◆ How to complete this task
How many of the lines in the material underneath include the string "image"? State the number only.

....................

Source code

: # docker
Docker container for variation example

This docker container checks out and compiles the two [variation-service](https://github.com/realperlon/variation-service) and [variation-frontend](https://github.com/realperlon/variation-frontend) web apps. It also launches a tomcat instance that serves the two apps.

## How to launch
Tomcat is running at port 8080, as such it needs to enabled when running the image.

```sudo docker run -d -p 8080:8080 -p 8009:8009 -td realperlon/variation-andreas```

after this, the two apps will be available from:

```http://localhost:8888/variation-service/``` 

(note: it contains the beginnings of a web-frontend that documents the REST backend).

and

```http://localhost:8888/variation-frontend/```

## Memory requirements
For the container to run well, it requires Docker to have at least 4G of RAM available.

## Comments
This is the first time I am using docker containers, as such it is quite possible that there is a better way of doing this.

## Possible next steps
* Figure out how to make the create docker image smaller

....................

◆ Task response
2